35. Electrical machine according to claim 1 to 26, characterized in that the field device consists at least in the form of at least two elongated bodies (6,7), each with an older elongated body (6) to a second elongated body (7) in section transversely to the direction of movement are arranged and these each delimit an air gap section (4 ', 4 "".), wherein two straight air gap sections or at least one straight and one arcuate air gap section or at least one arcuate air gap section form the air gap (4), each coil side of the at least one air coil (3) as it runs through the air gap (4) around at least one ith body (6), within at least one arcuate air gap section and / or at least one edge (10), each with two adjacent air gap sections with one of them Boundary surfaces meet, their geometric shape changes and is bent or folded around the first body (6), and extends approximately in the middle between the item and the second body and is spaced substantially uniformly apart, extends over the full air gap (4), and extends the magnetic poles (27), which delimit the air gap (4) and each air gap section (4 ', 4 "...) at least on one side, preferably magnetized at right angles to their air gap boundary surface. On average, extend along the air gap (4) and in Change circumferential direction, and the field device moves linearly relative to the at least one air coil, the lte and 2nd body (6, 7) of the field device preferably being firmly connected and moving uniformly with one another.

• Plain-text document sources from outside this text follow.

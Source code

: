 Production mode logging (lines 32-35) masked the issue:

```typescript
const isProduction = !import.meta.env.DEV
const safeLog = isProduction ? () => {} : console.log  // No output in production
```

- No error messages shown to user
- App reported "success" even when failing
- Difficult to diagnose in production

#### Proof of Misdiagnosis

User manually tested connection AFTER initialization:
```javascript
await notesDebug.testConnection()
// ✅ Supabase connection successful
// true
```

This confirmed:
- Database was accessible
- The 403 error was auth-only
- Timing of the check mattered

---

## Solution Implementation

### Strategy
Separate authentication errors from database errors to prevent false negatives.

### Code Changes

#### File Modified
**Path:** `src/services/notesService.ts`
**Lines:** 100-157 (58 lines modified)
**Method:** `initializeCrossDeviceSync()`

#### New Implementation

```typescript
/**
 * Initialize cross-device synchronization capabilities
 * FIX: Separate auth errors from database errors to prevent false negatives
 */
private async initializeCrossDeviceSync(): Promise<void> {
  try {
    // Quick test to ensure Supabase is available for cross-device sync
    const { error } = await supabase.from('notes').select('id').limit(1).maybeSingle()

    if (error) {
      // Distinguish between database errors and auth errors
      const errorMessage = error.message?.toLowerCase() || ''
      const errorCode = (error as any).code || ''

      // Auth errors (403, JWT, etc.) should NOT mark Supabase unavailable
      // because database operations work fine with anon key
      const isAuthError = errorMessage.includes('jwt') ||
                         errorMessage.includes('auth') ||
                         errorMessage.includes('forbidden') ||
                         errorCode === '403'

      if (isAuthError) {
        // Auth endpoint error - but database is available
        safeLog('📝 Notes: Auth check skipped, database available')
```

36. Electrical machine according to claim 35, characterized in that the elongated body (6,7) at least three elongated, plate-shaped body (6,7) of small, uniform thickness, which are evenly spaced from one another, each being plate-shaped between an ith Body (6) and a second plate-shaped body (7) an air gap section (4 ', 4 "...) is arranged, and the air gap sections, parallel to the direction of movement, are parallel to each other, the plate-shaped body (6,7) have a great length in relation to their width and the long sides lie in the direction of movement and belong to at least one of the mutually facing sides of the first and second plate-shaped bodies (6, 7) magnetic poles (27) which extend transversely to the direction of movement and perpendicular to the surface which delimits the air gap of the plate-shaped body (6, 7) are magnetized, and that to the first body (6), which, in cross section to the movement direction, has a narrow, slit-shaped surface, associated interfaces, two adjacent air gap sections (4 \ 4 "...) on one long side, abut in the edge (10) around which each of the coil sides of the at least one air coil (3) is bent or folded, which extends from this folding area (18) into the air gap sections and in the area of the others. opposite longitudinal edge of the Ith plate-shaped body (6) is connected to another coil side to form an air coil (3), and the at least one air coil moves linearly relative to the field arrangement.

37. Electrical machine according to claim 36, characterized in that the lte and 2nd elongated bodies (6, 7) are connected to one another in the direction of movement at their beginning and at their end by a body.